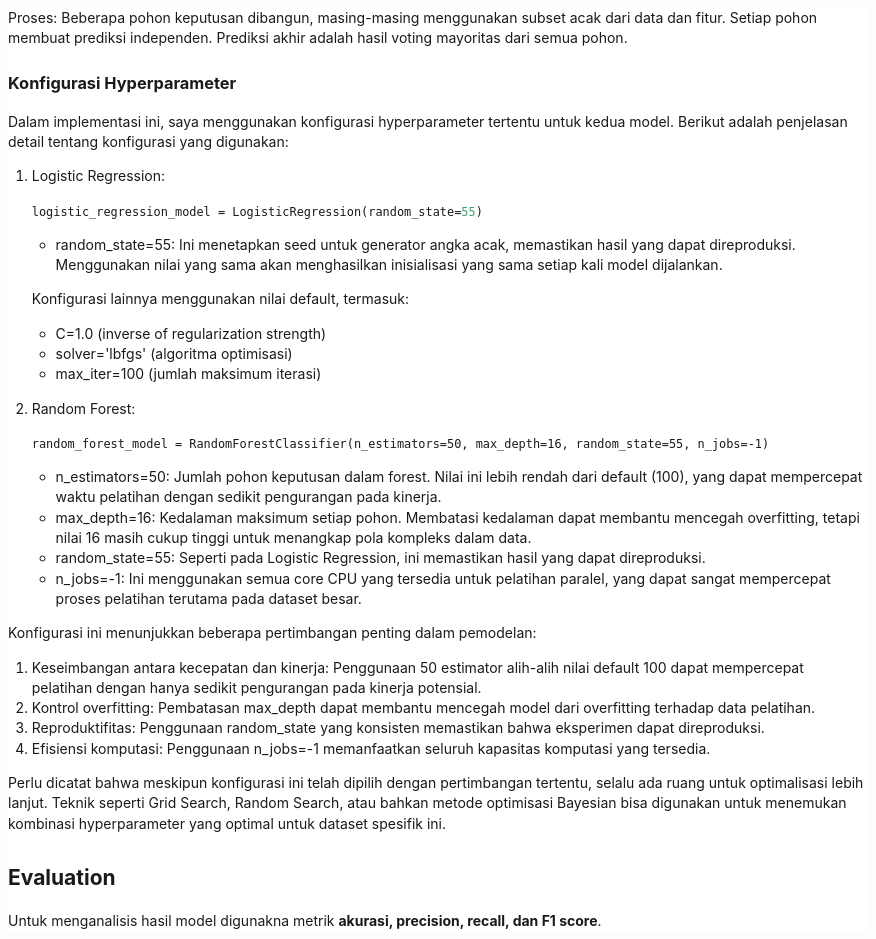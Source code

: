 Proses:
Beberapa pohon keputusan dibangun, masing-masing menggunakan subset acak dari data dan fitur.
Setiap pohon membuat prediksi independen.
Prediksi akhir adalah hasil voting mayoritas dari semua pohon.

### Konfigurasi Hyperparameter

Dalam implementasi ini, saya menggunakan konfigurasi hyperparameter tertentu untuk kedua model. Berikut adalah penjelasan detail tentang konfigurasi yang digunakan:

1. Logistic Regression:
   ```p
   logistic_regression_model = LogisticRegression(random_state=55)
   ```
   - random_state=55: Ini menetapkan seed untuk generator angka acak, memastikan hasil yang dapat direproduksi. Menggunakan nilai yang sama akan menghasilkan inisialisasi yang sama setiap kali model dijalankan.
   
   Konfigurasi lainnya menggunakan nilai default, termasuk:
   - C=1.0 (inverse of regularization strength)
   - solver='lbfgs' (algoritma optimisasi)
   - max_iter=100 (jumlah maksimum iterasi)

2. Random Forest:
   ```
   random_forest_model = RandomForestClassifier(n_estimators=50, max_depth=16, random_state=55, n_jobs=-1)
   ```
   - n_estimators=50: Jumlah pohon keputusan dalam forest. Nilai ini lebih rendah dari default (100), yang dapat mempercepat waktu pelatihan dengan sedikit pengurangan pada kinerja.
   - max_depth=16: Kedalaman maksimum setiap pohon. Membatasi kedalaman dapat membantu mencegah overfitting, tetapi nilai 16 masih cukup tinggi untuk menangkap pola kompleks dalam data.
   - random_state=55: Seperti pada Logistic Regression, ini memastikan hasil yang dapat direproduksi.
   - n_jobs=-1: Ini menggunakan semua core CPU yang tersedia untuk pelatihan paralel, yang dapat sangat mempercepat proses pelatihan terutama pada dataset besar.

Konfigurasi ini menunjukkan beberapa pertimbangan penting dalam pemodelan:

1. Keseimbangan antara kecepatan dan kinerja: Penggunaan 50 estimator alih-alih nilai default 100 dapat mempercepat pelatihan dengan hanya sedikit pengurangan pada kinerja potensial.
2. Kontrol overfitting: Pembatasan max_depth dapat membantu mencegah model dari overfitting terhadap data pelatihan.
3. Reproduktifitas: Penggunaan random_state yang konsisten memastikan bahwa eksperimen dapat direproduksi.
4. Efisiensi komputasi: Penggunaan n_jobs=-1 memanfaatkan seluruh kapasitas komputasi yang tersedia.

Perlu dicatat bahwa meskipun konfigurasi ini telah dipilih dengan pertimbangan tertentu, selalu ada ruang untuk optimalisasi lebih lanjut. Teknik seperti Grid Search, Random Search, atau bahkan metode optimisasi Bayesian bisa digunakan untuk menemukan kombinasi hyperparameter yang optimal untuk dataset spesifik ini.

## Evaluation
Untuk menganalisis hasil model digunakna metrik **akurasi, precision, recall, dan F1 score**.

- What is being asked -
Wherever a line of the data holds "acak", copy that line.

- Response to the task -
Beberapa pohon keputusan dibangun, masing-masing menggunakan subset acak dari data dan fitur.
   - random_state=55: Ini menetapkan seed untuk generator angka acak, memastikan hasil yang dapat direproduksi. Menggunakan nilai yang sama akan menghasilkan inisialisasi yang sama setiap kali model dijalankan.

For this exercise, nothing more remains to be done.